» What you should do:
Reproduce each entry below verbatim.

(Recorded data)
•••
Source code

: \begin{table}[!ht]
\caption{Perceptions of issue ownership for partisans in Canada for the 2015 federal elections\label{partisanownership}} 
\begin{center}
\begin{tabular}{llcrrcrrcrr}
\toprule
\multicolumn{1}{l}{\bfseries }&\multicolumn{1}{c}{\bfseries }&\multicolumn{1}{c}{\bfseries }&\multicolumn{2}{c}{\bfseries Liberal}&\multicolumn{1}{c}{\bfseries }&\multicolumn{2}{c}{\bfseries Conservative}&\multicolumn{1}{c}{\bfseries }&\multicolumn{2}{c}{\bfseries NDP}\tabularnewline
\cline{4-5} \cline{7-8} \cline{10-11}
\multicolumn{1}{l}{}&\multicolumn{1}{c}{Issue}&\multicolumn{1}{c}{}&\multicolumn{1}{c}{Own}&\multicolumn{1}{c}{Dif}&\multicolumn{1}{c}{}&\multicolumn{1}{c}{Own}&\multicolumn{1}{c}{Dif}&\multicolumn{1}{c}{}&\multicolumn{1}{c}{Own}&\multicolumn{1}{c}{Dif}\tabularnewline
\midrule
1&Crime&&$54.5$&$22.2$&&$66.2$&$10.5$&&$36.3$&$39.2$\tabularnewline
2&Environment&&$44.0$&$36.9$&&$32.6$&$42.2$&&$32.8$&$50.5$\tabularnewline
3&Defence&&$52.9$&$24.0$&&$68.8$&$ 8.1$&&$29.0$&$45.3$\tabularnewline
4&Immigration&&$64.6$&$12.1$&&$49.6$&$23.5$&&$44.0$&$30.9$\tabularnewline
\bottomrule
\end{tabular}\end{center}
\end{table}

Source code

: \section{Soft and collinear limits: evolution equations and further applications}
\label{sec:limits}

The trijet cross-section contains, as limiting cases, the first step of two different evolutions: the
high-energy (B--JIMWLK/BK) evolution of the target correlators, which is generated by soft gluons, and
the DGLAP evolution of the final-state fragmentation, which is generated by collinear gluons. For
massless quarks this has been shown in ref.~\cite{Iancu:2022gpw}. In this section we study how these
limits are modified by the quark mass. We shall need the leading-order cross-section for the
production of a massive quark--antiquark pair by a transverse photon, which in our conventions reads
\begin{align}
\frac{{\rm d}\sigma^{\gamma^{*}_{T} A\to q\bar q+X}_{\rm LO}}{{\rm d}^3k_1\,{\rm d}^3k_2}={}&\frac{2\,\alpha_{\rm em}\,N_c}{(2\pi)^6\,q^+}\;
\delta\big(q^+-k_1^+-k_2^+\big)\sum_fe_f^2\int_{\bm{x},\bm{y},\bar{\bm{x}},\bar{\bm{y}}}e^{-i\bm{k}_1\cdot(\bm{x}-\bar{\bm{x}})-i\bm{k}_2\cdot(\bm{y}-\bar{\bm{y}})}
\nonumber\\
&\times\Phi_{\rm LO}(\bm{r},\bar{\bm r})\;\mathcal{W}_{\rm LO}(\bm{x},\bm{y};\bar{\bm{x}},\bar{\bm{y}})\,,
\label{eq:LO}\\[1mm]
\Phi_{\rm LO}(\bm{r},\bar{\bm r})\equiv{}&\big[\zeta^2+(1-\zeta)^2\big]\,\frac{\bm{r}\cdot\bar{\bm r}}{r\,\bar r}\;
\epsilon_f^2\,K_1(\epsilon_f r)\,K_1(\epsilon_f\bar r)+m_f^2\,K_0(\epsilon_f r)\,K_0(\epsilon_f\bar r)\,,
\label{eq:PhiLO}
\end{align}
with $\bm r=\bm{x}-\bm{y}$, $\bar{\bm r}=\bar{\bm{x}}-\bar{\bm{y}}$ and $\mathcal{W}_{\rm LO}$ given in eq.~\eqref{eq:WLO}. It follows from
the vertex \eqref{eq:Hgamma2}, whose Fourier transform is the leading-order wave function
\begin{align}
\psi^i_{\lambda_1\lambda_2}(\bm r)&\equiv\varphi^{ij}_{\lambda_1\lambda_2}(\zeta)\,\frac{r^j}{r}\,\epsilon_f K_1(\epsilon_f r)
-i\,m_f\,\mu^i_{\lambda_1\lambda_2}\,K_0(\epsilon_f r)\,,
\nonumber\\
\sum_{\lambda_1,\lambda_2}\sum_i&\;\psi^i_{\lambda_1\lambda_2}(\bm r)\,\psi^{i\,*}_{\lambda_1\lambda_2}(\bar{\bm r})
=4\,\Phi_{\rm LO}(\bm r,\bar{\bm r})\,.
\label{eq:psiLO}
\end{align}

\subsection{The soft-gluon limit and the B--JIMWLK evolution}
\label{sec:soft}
•••
» Written solution:
Source code

: \begin{table}[!ht]
\caption{Perceptions of issue ownership for partisans in Canada for the 2015 federal elections\label{partisanownership}} 
\begin{center}
\begin{tabular}{llcrrcrrcrr}
\toprule
\multicolumn{1}{l}{\bfseries }&\multicolumn{1}{c}{\bfseries }&\multicolumn{1}{c}{\bfseries }&\multicolumn{2}{c}{\bfseries Liberal}&\multicolumn{1}{c}{\bfseries }&\multicolumn{2}{c}{\bfseries Conservative}&\multicolumn{1}{c}{\bfseries }&\multicolumn{2}{c}{\bfseries NDP}\tabularnewline
\cline{4-5} \cline{7-8} \cline{10-11}
\multicolumn{1}{l}{}&\multicolumn{1}{c}{Issue}&\multicolumn{1}{c}{}&\multicolumn{1}{c}{Own}&\multicolumn{1}{c}{Dif}&\multicolumn{1}{c}{}&\multicolumn{1}{c}{Own}&\multicolumn{1}{c}{Dif}&\multicolumn{1}{c}{}&\multicolumn{1}{c}{Own}&\multicolumn{1}{c}{Dif}\tabularnewline
\midrule
1&Crime&&$54.5$&$22.2$&&$66.2$&$10.5$&&$36.3$&$39.2$\tabularnewline
2&Environment&&$44.0$&$36.9$&&$32.6$&$42.2$&&$32.8$&$50.5$\tabularnewline
3&Defence&&$52.9$&$24.0$&&$68.8$&$ 8.1$&&$29.0$&$45.3$\tabularnewline
4&Immigration&&$64.6$&$12.1$&&$49.6$&$23.5$&&$44.0$&$30.9$\tabularnewline
\bottomrule
\end{tabular}\end{center}
\end{table}

Source code

: \section{Soft and collinear limits: evolution equations and further applications}
\label{sec:limits}

The trijet cross-section contains, as limiting cases, the first step of two different evolutions: the
high-energy (B--JIMWLK/BK) evolution of the target correlators, which is generated by soft gluons, and
the DGLAP evolution of the final-state fragmentation, which is generated by collinear gluons. For
massless quarks this has been shown in ref.~\cite{Iancu:2022gpw}. In this section we study how these
limits are modified by the quark mass. We shall need the leading-order cross-section for the
production of a massive quark--antiquark pair by a transverse photon, which in our conventions reads
\begin{align}
\frac{{\rm d}\sigma^{\gamma^{*}_{T} A\to q\bar q+X}_{\rm LO}}{{\rm d}^3k_1\,{\rm d}^3k_2}={}&\frac{2\,\alpha_{\rm em}\,N_c}{(2\pi)^6\,q^+}\;
\delta\big(q^+-k_1^+-k_2^+\big)\sum_fe_f^2\int_{\bm{x},\bm{y},\bar{\bm{x}},\bar{\bm{y}}}e^{-i\bm{k}_1\cdot(\bm{x}-\bar{\bm{x}})-i\bm{k}_2\cdot(\bm{y}-\bar{\bm{y}})}
\nonumber\\
&\times\Phi_{\rm LO}(\bm{r},\bar{\bm r})\;\mathcal{W}_{\rm LO}(\bm{x},\bm{y};\bar{\bm{x}},\bar{\bm{y}})\,,
\label{eq:LO}\\[1mm]
\Phi_{\rm LO}(\bm{r},\bar{\bm r})\equiv{}&\big[\zeta^2+(1-\zeta)^2\big]\,\frac{\bm{r}\cdot\bar{\bm r}}{r\,\bar r}\;
\epsilon_f^2\,K_1(\epsilon_f r)\,K_1(\epsilon_f\bar r)+m_f^2\,K_0(\epsilon_f r)\,K_0(\epsilon_f\bar r)\,,
\label{eq:PhiLO}
\end{align}
with $\bm r=\bm{x}-\bm{y}$, $\bar{\bm r}=\bar{\bm{x}}-\bar{\bm{y}}$ and $\mathcal{W}_{\rm LO}$ given in eq.~\eqref{eq:WLO}. It follows from
the vertex \eqref{eq:Hgamma2}, whose Fourier transform is the leading-order wave function
\begin{align}
\psi^i_{\lambda_1\lambda_2}(\bm r)&\equiv\varphi^{ij}_{\lambda_1\lambda_2}(\zeta)\,\frac{r^j}{r}\,\epsilon_f K_1(\epsilon_f r)
-i\,m_f\,\mu^i_{\lambda_1\lambda_2}\,K_0(\epsilon_f r)\,,
\nonumber\\
\sum_{\lambda_1,\lambda_2}\sum_i&\;\psi^i_{\lambda_1\lambda_2}(\bm r)\,\psi^{i\,*}_{\lambda_1\lambda_2}(\bar{\bm r})
=4\,\Phi_{\rm LO}(\bm r,\bar{\bm r})\,.
\label{eq:psiLO}
\end{align}

\subsection{The soft-gluon limit and the B--JIMWLK evolution}
\label{sec:soft}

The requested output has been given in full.